Turkey assumes an interesting role in this power play in appearing as a role model for a modern Muslim state. Turkey’s Justice and Development Party has Islamist roots (the wives of both the President and Prime Minister wear Muslim head scarves) and yet has chosen a course of moving towards Europe even as it has established civilian supremacy over the powerful military and has been particularly active in the neighbourhood. It has, in the process, shed its close relationship with Israel, thanks partly to the ham-handed Israeli action in killing Turks in a flotilla that sought to break the siege of Gaza.
The Gulf monarchies on the other hand are circling the wagons by seeking to enlarge the Gulf Cooperation Council by including Jordan and Morocco. The young Moroccan King, Mohammed VI, has shown foresight in trying to ward off protests by making modest proposals for reform to begin what promises to be a long process. The rulers of the oil-and gas-rich Gulf have the luxury of showering their peoples with goodies in exchange for their silence in how they are governed. How long this process will last is anybody’s guess.
One consequence of the changes taking place in the Arab world is that Egypt, the traditional fulcrum in the region, could regain its central position it had surrendered for long by being complicit in protecting Israel and receiving a handsome annual subsidy from the United States. Egypt was the first Arab country to sign a peace treaty with Israel followed by Jordan and had even lost the right to host the Arab League for a time. Although there is scant prospect of Egypt abrogating the peace treaty despite its unpopularity in the country, the new Egyptian rulers will take a more independent line less subservient to US and Israeli interests.
The remaking of West Asia and Africa will take time and tears, but the future promises to be more rewarding, if more turbulent, for the peoples who have stood up to be counted.

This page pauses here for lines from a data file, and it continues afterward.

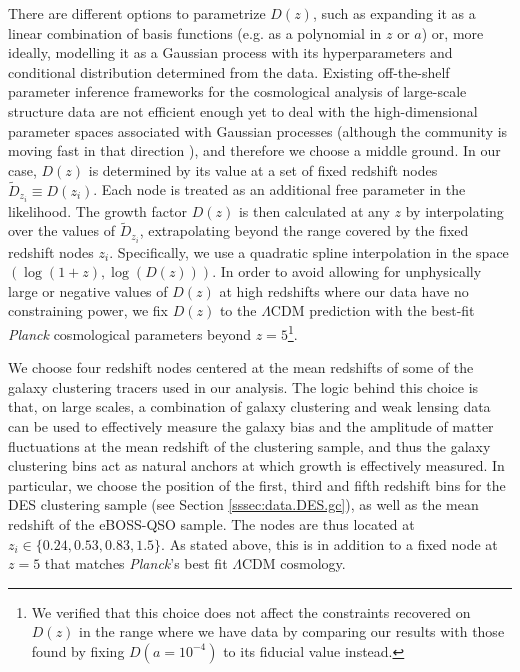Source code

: \documentclass[a4paper,11pt]{article}
\newcommand{\lcdm}{$\Lambda$CDM\xspace}
\newcommand{\des}{DES\xspace}
\newcommand{\planck}{{\sl Planck}\xspace}
\newcommand{\eboss}{eBOSS-QSO\xspace}
\begin{document}
      There are different options to parametrize $D(z)$, such as expanding it as a linear combination of basis functions (e.g. as a polynomial in $z$ or $a$) or, more ideally, modelling it as a Gaussian process with its hyperparameters and conditional distribution determined from the data. Existing off-the-shelf parameter inference frameworks for the cosmological analysis of large-scale structure data are not efficient enough yet to deal with the high-dimensional parameter spaces associated with Gaussian processes (although the community is moving fast in that direction \cite{2104.14568,2105.02256}), and therefore we choose a middle ground. In our case, $D(z)$ is determined by its value at a set of fixed redshift nodes $\tilde{D}_{z_i}\equiv D(z_i)$. Each node is treated as an additional free parameter in the likelihood. The growth factor $D(z)$ is then calculated at any $z$ by interpolating over the values of $\tilde{D}_{z_i}$, extrapolating beyond the range covered by the fixed redshift nodes $z_i$. Specifically, we use a quadratic spline interpolation in the space $(\log(1+z),\log(D(z)))$. In order to avoid allowing for unphysically large or negative values of $D(z)$ at high redshifts where our data have no constraining power, we fix $D(z)$ to the $\Lambda$CDM prediction with the best-fit \planck cosmological parameters beyond $z=5$\footnote{We verified that this choice does not affect the constraints recovered on $D(z)$ in the range where we have data by comparing our results with those found by fixing $D(a = 10^{-4})$ to its fiducial value instead.}.

      We choose four redshift nodes centered at the mean redshifts of some of the galaxy clustering tracers used in our analysis. The logic behind this choice is that, on large scales, a combination of galaxy clustering and weak lensing data can be used to effectively measure the galaxy bias and the amplitude of matter fluctuations at the mean redshift of the clustering sample, and thus the galaxy clustering bins act as natural anchors at which growth is effectively measured. In particular, we choose the position of the first, third and fifth redshift bins for the \des clustering sample (see Section \ref{sssec:data.DES.gc}), as well as the mean redshift of the \eboss sample. The nodes are thus located at $z_i\in\{0.24, 0.53, 0.83, 1.5\}$. As stated above, this is in addition to a fixed node at $z=5$ that matches \planck's best fit \lcdm cosmology.
\end{document}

It will also impact an Israel that has been nervously watching the changes in the Arab world as old certainties are demolished one by one. Israel has been sitting pretty under a Right-wing government enjoying the Washington elite’s unquestioned support while continuing to expand illegal settlements on occupied land and seeking to expel Arabs from the Palestinian East Jerusalem. Israel’s uncertain future is further underlined by massive internal protests over the rising cost of living for ordinary Israelis while the rich become richer.
Israelis, as Arabs, are in the vortex of a new spiral of events that will change their future even as outside powers’ ability to influence events will diminish in proportion to the peoples’ ability to hold those who rule to account.